Paris et ses ruines en mai 1871 est l’extravagant récit illustré de la destruction de Paris lors de l’Année Terrible (Nantes, Henri Charpentier, 1872). Paru donc un an après la Semaine Sanglante (d’autres éditions en 1873 et 1874), l’in-folio de Victor Fournel impressionne par sa taille monumentale — il mesure 50 x 35 cm (épais de 3,5 cm) — autant que par la large part donnée à l’image dans sa présentation des événements : le tome compte 116 pages de texte et 20 planches lithographiques. Ces dernières, réalisées par toute une équipe de lithographes (Sabatier, Ciceri, Ph.
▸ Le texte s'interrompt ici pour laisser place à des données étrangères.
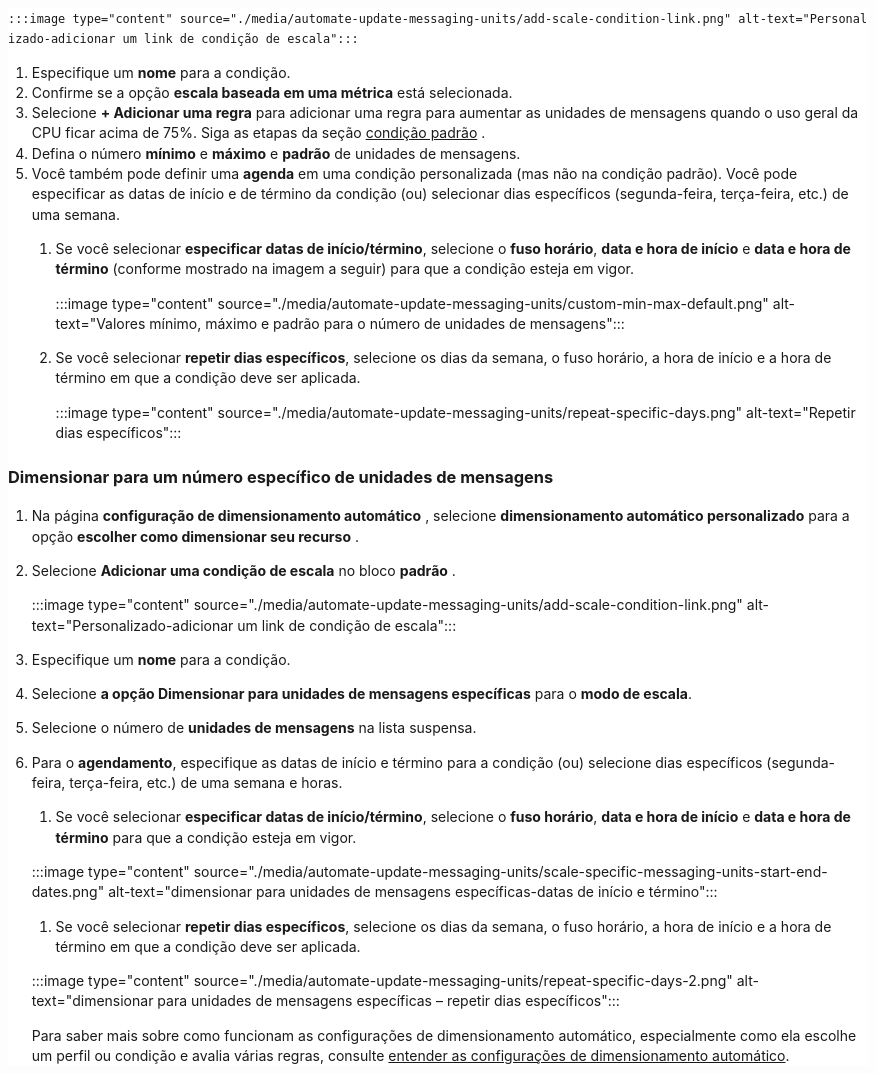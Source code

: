     :::image type="content" source="./media/automate-update-messaging-units/add-scale-condition-link.png" alt-text="Personalizado-adicionar um link de condição de escala":::    
1. Especifique um **nome** para a condição. 
1. Confirme se a opção **escala baseada em uma métrica** está selecionada. 
1. Selecione **+ Adicionar uma regra** para adicionar uma regra para aumentar as unidades de mensagens quando o uso geral da CPU ficar acima de 75%. Siga as etapas da seção [condição padrão](#custom-autoscale---default-condition) . 
5. Defina o número **mínimo** e **máximo** e **padrão** de unidades de mensagens.
6. Você também pode definir uma **agenda** em uma condição personalizada (mas não na condição padrão). Você pode especificar as datas de início e de término da condição (ou) selecionar dias específicos (segunda-feira, terça-feira, etc.) de uma semana. 
    1. Se você selecionar **especificar datas de início/término**, selecione o **fuso horário**, **data e hora de início** e **data e hora de término** (conforme mostrado na imagem a seguir) para que a condição esteja em vigor. 

       :::image type="content" source="./media/automate-update-messaging-units/custom-min-max-default.png" alt-text="Valores mínimo, máximo e padrão para o número de unidades de mensagens":::
    1. Se você selecionar **repetir dias específicos**, selecione os dias da semana, o fuso horário, a hora de início e a hora de término em que a condição deve ser aplicada. 

        :::image type="content" source="./media/automate-update-messaging-units/repeat-specific-days.png" alt-text="Repetir dias específicos":::
  
### <a name="scale-to-specific-number-of-messaging-units"></a>Dimensionar para um número específico de unidades de mensagens
1. Na página **configuração de dimensionamento automático** , selecione **dimensionamento automático personalizado** para a opção **escolher como dimensionar seu recurso** . 
1. Selecione **Adicionar uma condição de escala** no bloco **padrão** . 

    :::image type="content" source="./media/automate-update-messaging-units/add-scale-condition-link.png" alt-text="Personalizado-adicionar um link de condição de escala":::    
1. Especifique um **nome** para a condição. 
2. Selecione **a opção Dimensionar para unidades de mensagens específicas** para o **modo de escala**. 
1. Selecione o número de **unidades de mensagens** na lista suspensa. 
6. Para o **agendamento**, especifique as datas de início e término para a condição (ou) selecione dias específicos (segunda-feira, terça-feira, etc.) de uma semana e horas. 
    1. Se você selecionar **especificar datas de início/término**, selecione o **fuso horário**, **data e hora de início** e **data e hora de término** para que a condição esteja em vigor. 
    
    :::image type="content" source="./media/automate-update-messaging-units/scale-specific-messaging-units-start-end-dates.png" alt-text="dimensionar para unidades de mensagens específicas-datas de início e término":::        
    1. Se você selecionar **repetir dias específicos**, selecione os dias da semana, o fuso horário, a hora de início e a hora de término em que a condição deve ser aplicada.
    
    :::image type="content" source="./media/automate-update-messaging-units/repeat-specific-days-2.png" alt-text="dimensionar para unidades de mensagens específicas – repetir dias específicos":::

    
    Para saber mais sobre como funcionam as configurações de dimensionamento automático, especialmente como ela escolhe um perfil ou condição e avalia várias regras, consulte [entender as configurações de dimensionamento automático](../azure-monitor/autoscale/autoscale-understanding-settings.md).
Benoist, David, A. Adam S., entre autres), offrent au lecteur des vues architecturales et topographiques de Paris avant, durant et après les événements de 1870-1871 (la seule exception : une image de l’exécution de l’archevêque de Paris, Darboy). Et elles sont magnifiques : Paris et ses ruines figure à côté de Paris incendié de Georges Bell (pseud. de Joachim Hounau; Martinet, 1872) parmi les ouvrages qui combinent, somptueusement, mot et image, texte et support visuel, pour instrumentaliser les ruines produites à l’époque. Bell se sert de gravures pour complémenter son histoire détaillée des destructions des incendies de la Commune, tandis que l’ouvrage de Fournel puise sa force dans la couleur fournie par l’image lithographique. (Le Guide-Recueil de Paris-Brûlé de Pierre Petit, Dentu, 1871, s’approprie l’image photographique d’avant et d’après dans un but pareil). Tous les deux ouvrages empruntent les ruines comme documents historiques sans toutefois les vider de tout intérêt esthétique. Au contraire, l’esthétique de l’image en vient presque à justifier l’objet (le livre) au détriment de la lecture de l’histoire proposée.
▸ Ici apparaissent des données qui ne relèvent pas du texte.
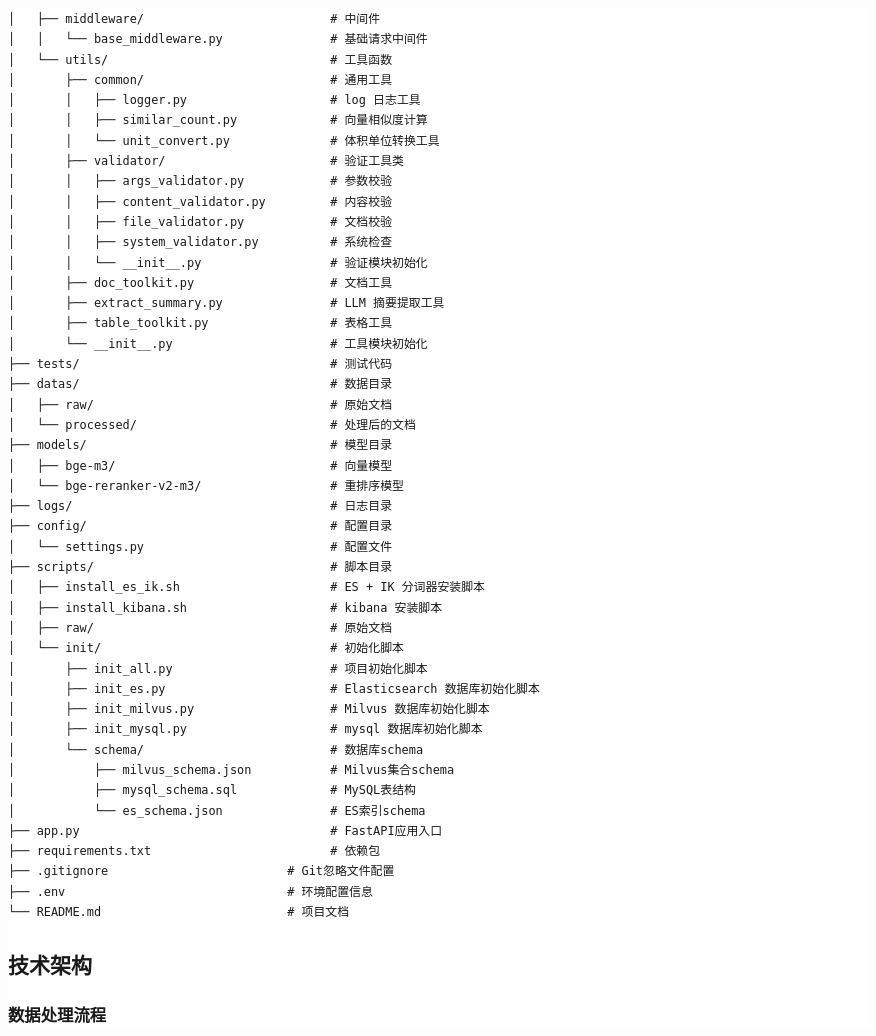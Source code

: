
 ```
│   ├── middleware/                          # 中间件
│   │   └── base_middleware.py               # 基础请求中间件
│   └── utils/                               # 工具函数
│       ├── common/                          # 通用工具
│       │   ├── logger.py                    # log 日志工具
│       │   ├── similar_count.py             # 向量相似度计算
│       │   └── unit_convert.py              # 体积单位转换工具
│       ├── validator/                       # 验证工具类
│       │   ├── args_validator.py            # 参数校验
│       │   ├── content_validator.py         # 内容校验
│       │   ├── file_validator.py            # 文档校验
│       │   ├── system_validator.py          # 系统检查
│       │   └── __init__.py                  # 验证模块初始化
│       ├── doc_toolkit.py                   # 文档工具
│       ├── extract_summary.py               # LLM 摘要提取工具
│       ├── table_toolkit.py                 # 表格工具
│       └── __init__.py                      # 工具模块初始化
├── tests/                                   # 测试代码
├── datas/                                   # 数据目录
│   ├── raw/                                 # 原始文档
│   └── processed/                           # 处理后的文档
├── models/                                  # 模型目录
│   ├── bge-m3/                              # 向量模型
│   └── bge-reranker-v2-m3/                  # 重排序模型
├── logs/                                    # 日志目录
├── config/                                  # 配置目录
│   └── settings.py                          # 配置文件
├── scripts/                                 # 脚本目录
│   ├── install_es_ik.sh                     # ES + IK 分词器安装脚本
│   ├── install_kibana.sh                    # kibana 安装脚本
│   ├── raw/                                 # 原始文档
│   └── init/                                # 初始化脚本
│       ├── init_all.py                      # 项目初始化脚本
│       ├── init_es.py                       # Elasticsearch 数据库初始化脚本
│       ├── init_milvus.py                   # Milvus 数据库初始化脚本
│       ├── init_mysql.py                    # mysql 数据库初始化脚本
│       └── schema/                          # 数据库schema
│           ├── milvus_schema.json           # Milvus集合schema
│           ├── mysql_schema.sql             # MySQL表结构
│           └── es_schema.json               # ES索引schema
├── app.py                                   # FastAPI应用入口
├── requirements.txt                         # 依赖包
├── .gitignore                         # Git忽略文件配置
├── .env                               # 环境配置信息
└── README.md                          # 项目文档
```

## 技术架构

### 数据处理流程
Critique littéraire, auteur de nombreux ouvrages sur le théâtre et la littérature, journaliste et « chroniqueur » de son siècle, Victor Fournel (1829-1894) nous a surtout laissé des études sur Paris : témoin des effets des travaux de Haussmann dans Ce qu’on voit dans les rues de Paris (1858) et Paris nouveau et Paris futur (1865, 2nd ed. 1868), sociologue amateur dans Esquisses et croquis parisiens (1876-1879 ; pseud. Bernadille), soucieux de phénomènes et de types urbains en voie de disparition ou déjà absents dans Les cris de Paris, types et physionomies d’autrefois (1887), Les rues du vieux Paris : galerie populaire et pittoresque (1879), et Le vieux Paris : fêtes, jeux, et spectacles (1887), Fournel est surtout historien du contemporain, d’un Paris en pleine transformation dans la deuxième moitié du 19e siècle. Ayant fait les frais des changements apportés à la capitale sous le Second Empire, Fournel poursuit un jugement virulent des méfaits de la guerre Franco-Prusse, du Siège, et de la Commune, trois « fléaux » contre la « capitale incontestée de l’univers ». Paris nouveau et Paris futur, une étude des livres sur Paris autant que sur la ville elle-même, avait poursuivi le « procès du nouveau Paris », prenant l’initiative contre « la ligne droite » qui remplace la courbe, le boulevard qui enterre la rue — du Paris médiéval conçu comme « drame » de Shakespeare, le Paris haussmannien devient une « tragédie », un « poème épique revu par un professeur de grammaire » (Paris nouveau, p. 15). En quelque sorte, cette méditation sur les grands travaux anticipe sur les propos de Fournel en 1872, car dans un chapitre intitulé « Des ruines de Paris moderne »,[1] l’auteur se plaint des démolitions « à perte de vue » qui laissent le Paris de « nos aïeux sous les ruines et les transformations innombrables qui l’ont bouleversé de fond en comble » (Paris nouveau, p. 290-91).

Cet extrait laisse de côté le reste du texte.